Your instructions
Repeat the records below exactly as they appear, leaving out any pictures.

Data in this exercise
####

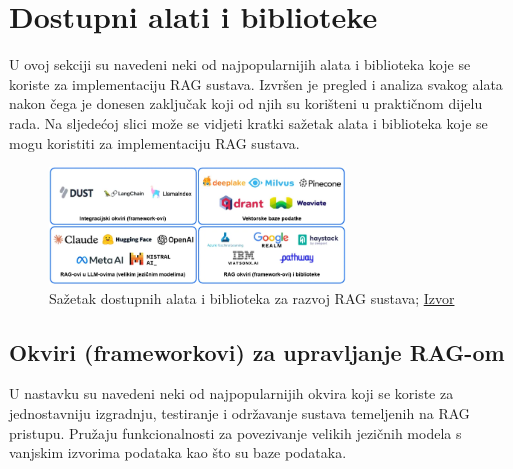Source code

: \documentclass[]{foi}
\begin{document}




\newpage
\section{Dostupni alati i biblioteke}

U ovoj sekciji su navedeni neki od najpopularnijih alata i biblioteka koje se koriste za implementaciju RAG sustava. 
Izvršen je pregled i analiza svakog alata nakon čega je donesen zaključak koji od njih su korišteni u praktičnom dijelu rada.
Na sljedećoj slici može se vidjeti kratki sažetak alata i biblioteka koje se mogu koristiti za implementaciju RAG sustava.

\begin{figure}[h]
  \centering
  \includegraphics[width=0.7\textwidth]{./assets/sazetak_dostupni_alati.png}
  \caption{Sažetak dostupnih alata i biblioteka za razvoj RAG sustava; \href{https://tinyurl.com/eae6swbk}{Izvor}}
  \label{fig:slika9}
\end{figure}







\subsection{Okviri (frameworkovi) za upravljanje RAG-om}
U nastavku su navedeni neki od najpopularnijih okvira koji se koriste za jednostavniju izgradnju, testiranje i održavanje sustava temeljenih
na RAG pristupu. Pružaju funkcionalnosti za povezivanje velikih jezičnih modela s vanjskim izvorima podataka kao što su baze podataka.
\end{document}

####

Task answer
Source code

: \documentclass[]{foi}
\begin{document}




\newpage
\section{Dostupni alati i biblioteke}

U ovoj sekciji su navedeni neki od najpopularnijih alata i biblioteka koje se koriste za implementaciju RAG sustava. 
Izvršen je pregled i analiza svakog alata nakon čega je donesen zaključak koji od njih su korišteni u praktičnom dijelu rada.
Na sljedećoj slici može se vidjeti kratki sažetak alata i biblioteka koje se mogu koristiti za implementaciju RAG sustava.

\begin{figure}[h]
  \centering
  \includegraphics[width=0.7\textwidth]{./assets/sazetak_dostupni_alati.png}
  \caption{Sažetak dostupnih alata i biblioteka za razvoj RAG sustava; \href{https://tinyurl.com/eae6swbk}{Izvor}}
  \label{fig:slika9}
\end{figure}







\subsection{Okviri (frameworkovi) za upravljanje RAG-om}
U nastavku su navedeni neki od najpopularnijih okvira koji se koriste za jednostavniju izgradnju, testiranje i održavanje sustava temeljenih
na RAG pristupu. Pružaju funkcionalnosti za povezivanje velikih jezičnih modela s vanjskim izvorima podataka kao što su baze podataka.
\end{document}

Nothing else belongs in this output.